- What this task involves: In the records below, pick out all lines containing the word "setLevel".

- Records supplied:
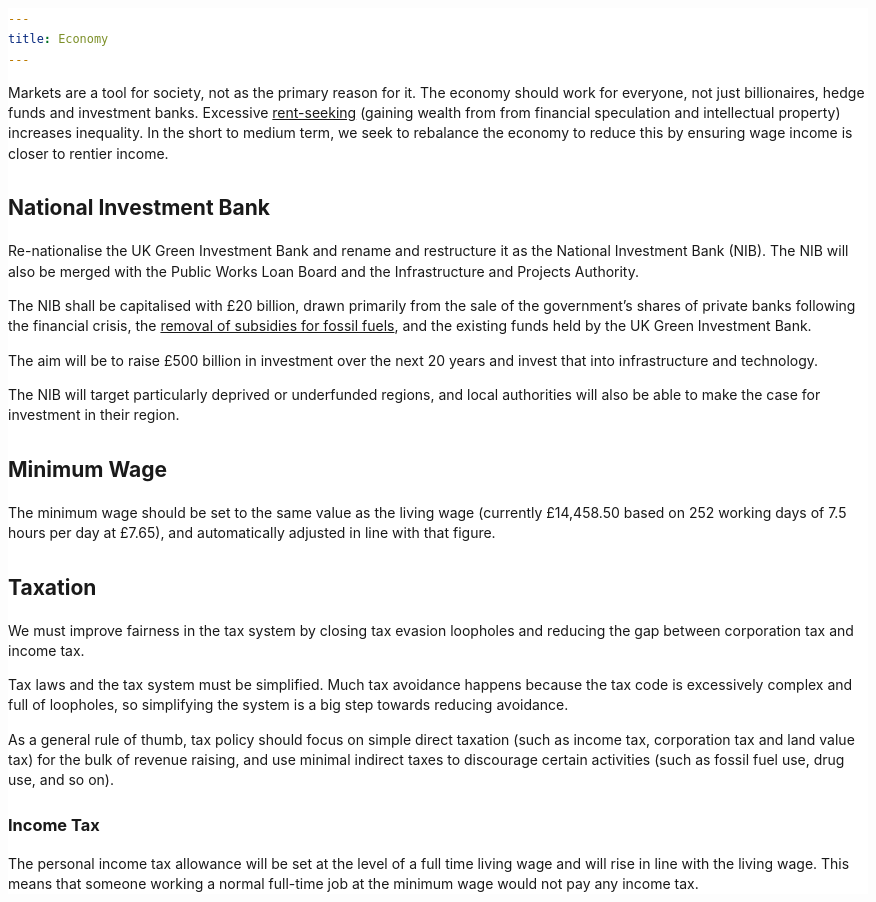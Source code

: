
 ```yaml
---
title: Economy
---
```


Markets are a tool for society, not as the primary reason for it. The economy should work for everyone, not just billionaires, hedge funds and investment banks. Excessive [rent-seeking](https://en.wikipedia.org/wiki/Rent-seeking) (gaining wealth from from financial speculation and intellectual property) increases inequality. In the short to medium term, we seek to rebalance the economy to reduce this by ensuring wage income is closer to rentier income.

## National Investment Bank

Re-nationalise the UK Green Investment Bank and rename and restructure it as the National Investment Bank (NIB). The NIB will also be merged with the Public Works Loan Board and the Infrastructure and Projects Authority.

The NIB shall be capitalised with £20 billion, drawn primarily from the sale of the government’s shares of private banks following the financial crisis, the [removal of subsidies for fossil fuels](http://openpolitics.org.uk/manifesto/environment.html#subsidies), and the existing funds held by the UK Green Investment Bank.

The aim will be to raise £500 billion in investment over the next 20 years and invest that into infrastructure and technology.

The NIB will target particularly deprived or underfunded regions, and local authorities will also be able to make the case for investment in their region.

## Minimum Wage

The minimum wage should be set to the same value as the living wage (currently £14,458.50 based on 252 working days of 7.5 hours per day at £7.65), and automatically adjusted in line with that figure.

## Taxation

We must improve fairness in the tax system by closing tax evasion loopholes and reducing the gap between corporation tax and income tax.

Tax laws and the tax system must be simplified. Much tax avoidance happens because the tax code is excessively complex and full of loopholes, so simplifying the system is a big step towards reducing avoidance.

As a general rule of thumb, tax policy should focus on simple direct taxation (such as income tax, corporation tax and land value tax) for the bulk of revenue raising, and use minimal indirect taxes to discourage certain activities (such as fossil fuel use, drug use, and so on).

### Income Tax

The personal income tax allowance will be set at the level of a full time living wage and will rise in line with the living wage. This means that someone working a normal full-time job at the minimum wage would not pay any income tax.
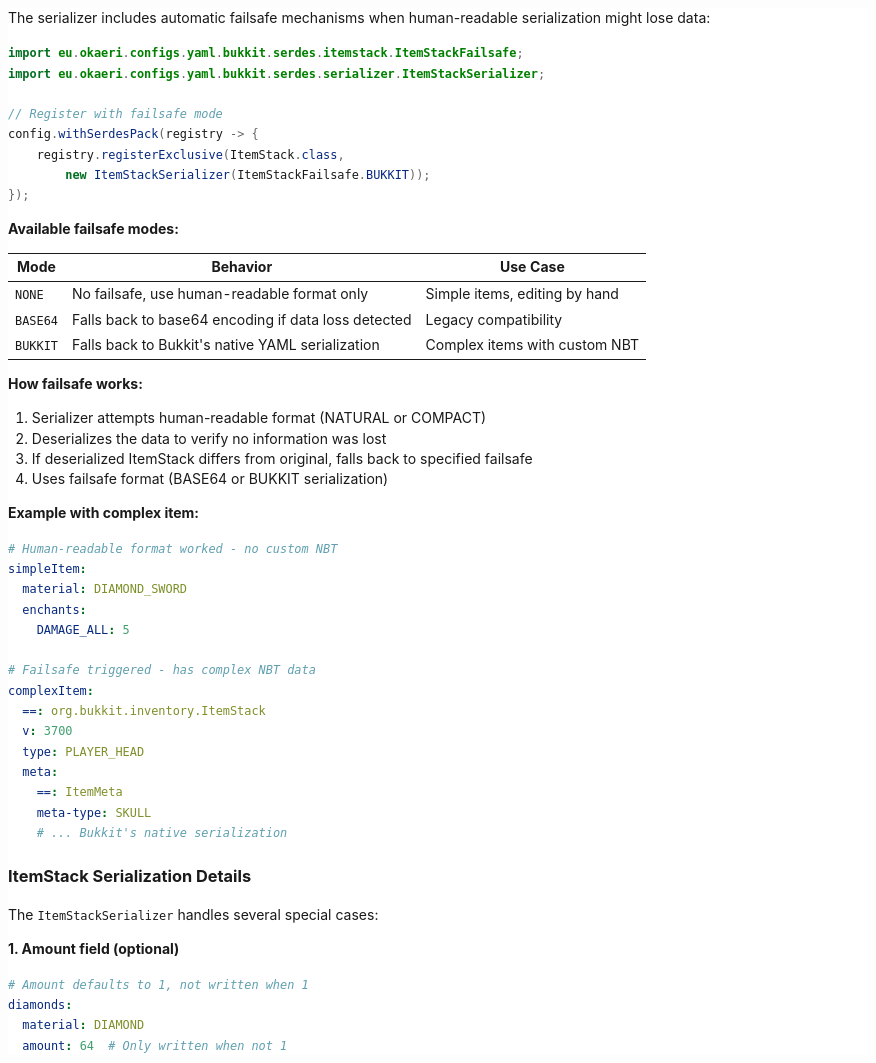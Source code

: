 The serializer includes automatic failsafe mechanisms when human-readable serialization might lose data:

```java
import eu.okaeri.configs.yaml.bukkit.serdes.itemstack.ItemStackFailsafe;
import eu.okaeri.configs.yaml.bukkit.serdes.serializer.ItemStackSerializer;

// Register with failsafe mode
config.withSerdesPack(registry -> {
    registry.registerExclusive(ItemStack.class,
        new ItemStackSerializer(ItemStackFailsafe.BUKKIT));
});
```

**Available failsafe modes:**

| Mode | Behavior | Use Case |
|------|----------|----------|
| `NONE` | No failsafe, use human-readable format only | Simple items, editing by hand |
| `BASE64` | Falls back to base64 encoding if data loss detected | Legacy compatibility |
| `BUKKIT` | Falls back to Bukkit's native YAML serialization | Complex items with custom NBT |

**How failsafe works:**

1. Serializer attempts human-readable format (NATURAL or COMPACT)
2. Deserializes the data to verify no information was lost
3. If deserialized ItemStack differs from original, falls back to specified failsafe
4. Uses failsafe format (BASE64 or BUKKIT serialization)

**Example with complex item:**

```yaml
# Human-readable format worked - no custom NBT
simpleItem:
  material: DIAMOND_SWORD
  enchants:
    DAMAGE_ALL: 5

# Failsafe triggered - has complex NBT data
complexItem:
  ==: org.bukkit.inventory.ItemStack
  v: 3700
  type: PLAYER_HEAD
  meta:
    ==: ItemMeta
    meta-type: SKULL
    # ... Bukkit's native serialization
```

### ItemStack Serialization Details

The `ItemStackSerializer` handles several special cases:

**1. Amount field (optional)**
```yaml
# Amount defaults to 1, not written when 1
diamonds:
  material: DIAMOND
  amount: 64  # Only written when not 1
```
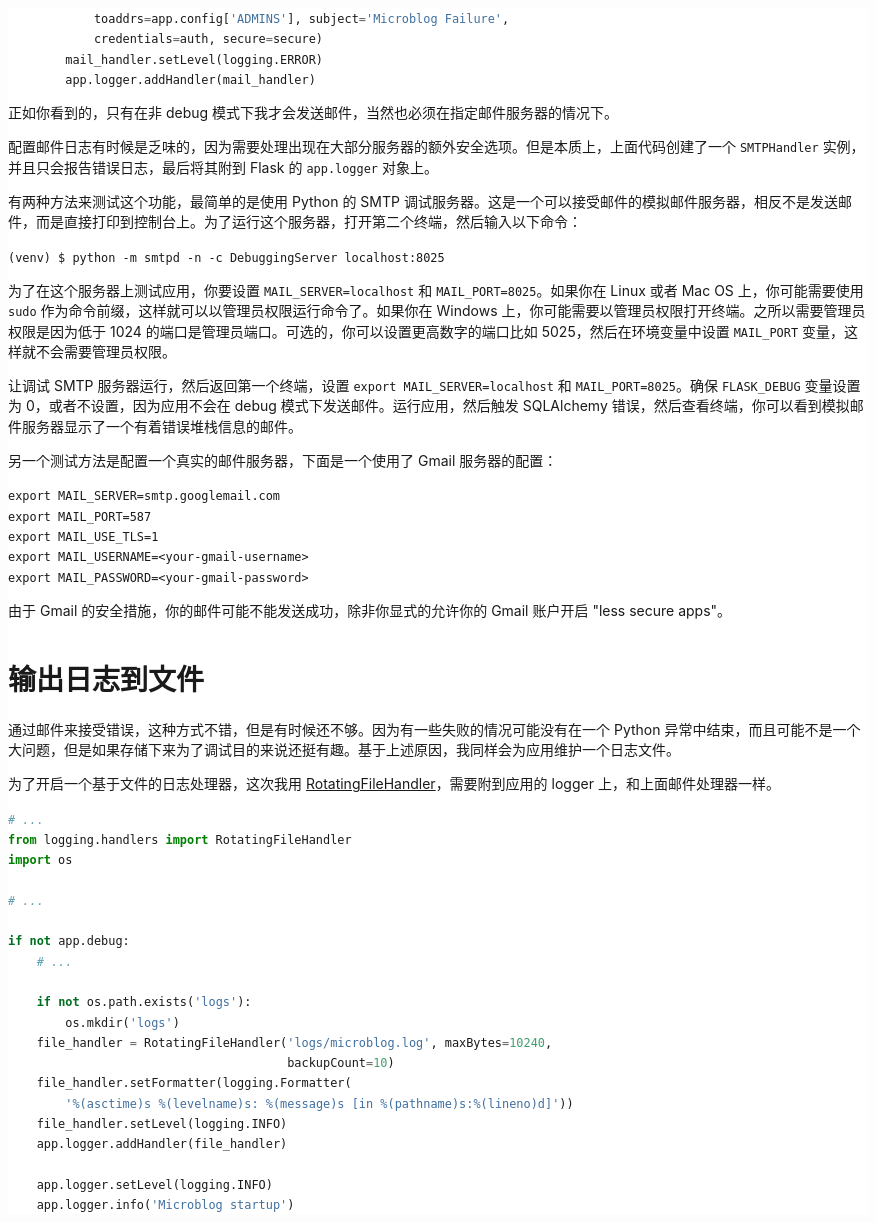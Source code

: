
 ```python
            toaddrs=app.config['ADMINS'], subject='Microblog Failure',
            credentials=auth, secure=secure)
        mail_handler.setLevel(logging.ERROR)
        app.logger.addHandler(mail_handler)
```

正如你看到的，只有在非 debug 模式下我才会发送邮件，当然也必须在指定邮件服务器的情况下。

配置邮件日志有时候是乏味的，因为需要处理出现在大部分服务器的额外安全选项。但是本质上，上面代码创建了一个 `SMTPHandler` 实例，并且只会报告错误日志，最后将其附到 Flask 的 `app.logger` 对象上。

有两种方法来测试这个功能，最简单的是使用 Python 的 SMTP 调试服务器。这是一个可以接受邮件的模拟邮件服务器，相反不是发送邮件，而是直接打印到控制台上。为了运行这个服务器，打开第二个终端，然后输入以下命令：

```shell
(venv) $ python -m smtpd -n -c DebuggingServer localhost:8025
```

为了在这个服务器上测试应用，你要设置 `MAIL_SERVER=localhost` 和 `MAIL_PORT=8025`。如果你在 Linux 或者 Mac OS 上，你可能需要使用 `sudo` 作为命令前缀，这样就可以以管理员权限运行命令了。如果你在 Windows 上，你可能需要以管理员权限打开终端。之所以需要管理员权限是因为低于 1024 的端口是管理员端口。可选的，你可以设置更高数字的端口比如 5025，然后在环境变量中设置 `MAIL_PORT` 变量，这样就不会需要管理员权限。

让调试 SMTP 服务器运行，然后返回第一个终端，设置 `export MAIL_SERVER=localhost` 和 `MAIL_PORT=8025`。确保 `FLASK_DEBUG` 变量设置为 0，或者不设置，因为应用不会在 debug 模式下发送邮件。运行应用，然后触发 SQLAlchemy 错误，然后查看终端，你可以看到模拟邮件服务器显示了一个有着错误堆栈信息的邮件。

另一个测试方法是配置一个真实的邮件服务器，下面是一个使用了 Gmail 服务器的配置：

```shell
export MAIL_SERVER=smtp.googlemail.com
export MAIL_PORT=587
export MAIL_USE_TLS=1
export MAIL_USERNAME=<your-gmail-username>
export MAIL_PASSWORD=<your-gmail-password>
```

由于 Gmail 的安全措施，你的邮件可能不能发送成功，除非你显式的允许你的 Gmail 账户开启 "less secure apps"。

输出日志到文件
===

通过邮件来接受错误，这种方式不错，但是有时候还不够。因为有一些失败的情况可能没有在一个 Python 异常中结束，而且可能不是一个大问题，但是如果存储下来为了调试目的来说还挺有趣。基于上述原因，我同样会为应用维护一个日志文件。

为了开启一个基于文件的日志处理器，这次我用 [RotatingFileHandler](https://docs.python.org/3.6/library/logging.handlers.html#rotatingfilehandler)，需要附到应用的 logger 上，和上面邮件处理器一样。

```python
# ...
from logging.handlers import RotatingFileHandler
import os

# ...

if not app.debug:
    # ...

    if not os.path.exists('logs'):
        os.mkdir('logs')
    file_handler = RotatingFileHandler('logs/microblog.log', maxBytes=10240,
                                       backupCount=10)
    file_handler.setFormatter(logging.Formatter(
        '%(asctime)s %(levelname)s: %(message)s [in %(pathname)s:%(lineno)d]'))
    file_handler.setLevel(logging.INFO)
    app.logger.addHandler(file_handler)

    app.logger.setLevel(logging.INFO)
    app.logger.info('Microblog startup')
```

- Answer space:
        mail_handler.setLevel(logging.ERROR)
    file_handler.setLevel(logging.INFO)
    app.logger.setLevel(logging.INFO)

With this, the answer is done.